Ne consegue che il ricorso è fondato e come tale va accolto, condannando il Comune di Varapodio al risarcimento del danno che, ai sensi dell’art. 35 del Dlgs 80/98 dovrà essere liquidato dallo stesso Ente nel rispetto dei criteri meglio oltre indicati.
La controversia inerente il risarcimento dei danni conseguenti a tale attività autoritativa, spetta alla giurisdizione del giudice amministrativo :in materia di urbanistica ed edilizia (entro la quale va ricondotta anche l’odierna fattispecie) sussiste la giurisdizione esclusiva del giudice amministrativo, con esclusione delle sole questioni inerenti indennità (che, infatti, è stata puntualmente riconosciuta dal giudice civile previamente adito da parte ricorrente) e danni derivanti da meri comportamenti della P.A.

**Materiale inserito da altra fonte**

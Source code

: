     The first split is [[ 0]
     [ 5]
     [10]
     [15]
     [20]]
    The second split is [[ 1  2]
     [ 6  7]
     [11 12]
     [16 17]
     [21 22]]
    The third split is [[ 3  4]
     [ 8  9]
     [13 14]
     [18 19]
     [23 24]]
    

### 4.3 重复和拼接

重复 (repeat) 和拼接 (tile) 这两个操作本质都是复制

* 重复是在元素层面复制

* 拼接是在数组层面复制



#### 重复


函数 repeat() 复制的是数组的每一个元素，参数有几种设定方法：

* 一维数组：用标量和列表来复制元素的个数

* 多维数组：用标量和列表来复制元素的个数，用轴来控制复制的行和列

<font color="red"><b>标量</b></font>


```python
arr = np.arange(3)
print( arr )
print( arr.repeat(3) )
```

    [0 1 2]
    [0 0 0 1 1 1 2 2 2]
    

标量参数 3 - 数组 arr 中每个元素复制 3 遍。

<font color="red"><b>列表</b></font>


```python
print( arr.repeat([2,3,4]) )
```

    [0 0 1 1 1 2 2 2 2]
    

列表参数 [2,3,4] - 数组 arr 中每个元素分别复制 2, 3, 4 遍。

In quest’ultima categoria, a differenza di quanto sostiene la difesa di parte ricorrente, non può farsi rientrare l’attività della PA che costituisce esercizio di un potere causalmente rivolto alla tutela di interessi pubblici, come recentemente statuito con le sentenze n. 204 del 2004 e 191 del 2006 della Corte costituzionale, in forza delle quali la giurisdizione esclusiva del giudice amministrativo delineata dall’art. 34 d.lg. n. 80 del 1998, reintrodotto dall’art. 7 l. n. 205 del 2000, s’estende alle controversie contro atti e comportamenti, che costituiscano esecuzione di precedenti manifestazioni in forma provvedimentale di potere ablatorio in relazione al bene di cui si discute (Cassazione civile , sez. un., 23 dicembre 2008 , n. 30254)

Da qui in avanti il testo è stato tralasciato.